*WORK TO BE COMPLETED:*
Print exactly the line with "Jan 2006-July 2019." and every line after it, through the final line of the material below.

*RECORDS TO PROCESS:*

--------------------

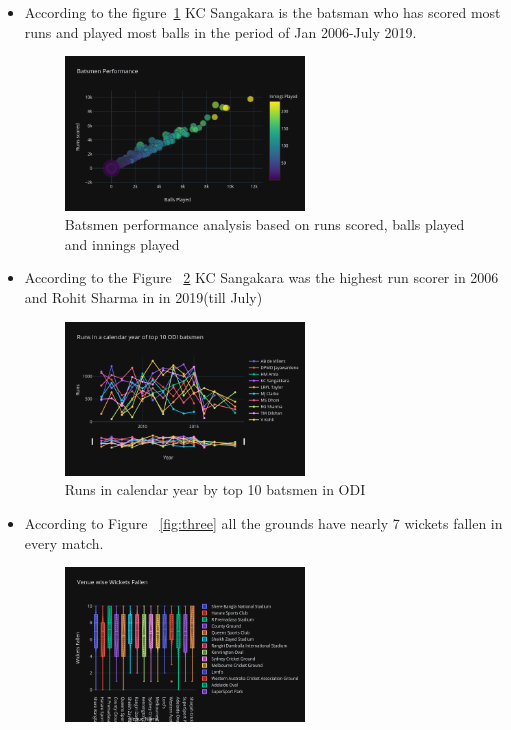 \documentclass[fleqn,10pt]{wlscirep}
\begin{document}
\begin{itemize}
    \item According to the figure~\ref{fig:one} KC Sangakara is the batsman who has scored most runs and played most balls in the period of Jan 2006-July 2019.
    \begin{figure}[!htb]
        \centering
        \includegraphics[width=0.6\textwidth]{bats.png}
        \caption{Batsmen performance analysis based on runs scored, balls played and innings played}
        \label{fig:one}
      \end{figure}
      \item According to the Figure ~\ref{fig:two} KC Sangakara was the highest run scorer in 2006 and Rohit Sharma in in 2019(till July)
      \begin{figure}[!htb]
        \centering
        \includegraphics[width=0.6\textwidth]{batsmen.png}
        \caption{Runs in calendar year by top 10 batsmen in ODI}
        \label{fig:two}
      \end{figure}
      \item According to Figure ~\ref{fig:three} all the grounds have nearly 7 wickets fallen in every match.
      \begin{figure}[!htb]
        \centering
        \includegraphics[width=0.6\textwidth]{wicvenue.png}

\end{figure}
\end{itemize}
\end{document}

--------------------

*ANSWER TO THE EXERCISE:*
    \item According to the figure~\ref{fig:one} KC Sangakara is the batsman who has scored most runs and played most balls in the period of Jan 2006-July 2019.
    \begin{figure}[!htb]
        \centering
        \includegraphics[width=0.6\textwidth]{bats.png}
        \caption{Batsmen performance analysis based on runs scored, balls played and innings played}
        \label{fig:one}
      \end{figure}
      \item According to the Figure ~\ref{fig:two} KC Sangakara was the highest run scorer in 2006 and Rohit Sharma in in 2019(till July)
      \begin{figure}[!htb]
        \centering
        \includegraphics[width=0.6\textwidth]{batsmen.png}
        \caption{Runs in calendar year by top 10 batsmen in ODI}
        \label{fig:two}
      \end{figure}
      \item According to Figure ~\ref{fig:three} all the grounds have nearly 7 wickets fallen in every match.
      \begin{figure}[!htb]
        \centering
        \includegraphics[width=0.6\textwidth]{wicvenue.png}

\end{figure}
\end{itemize}
\end{document}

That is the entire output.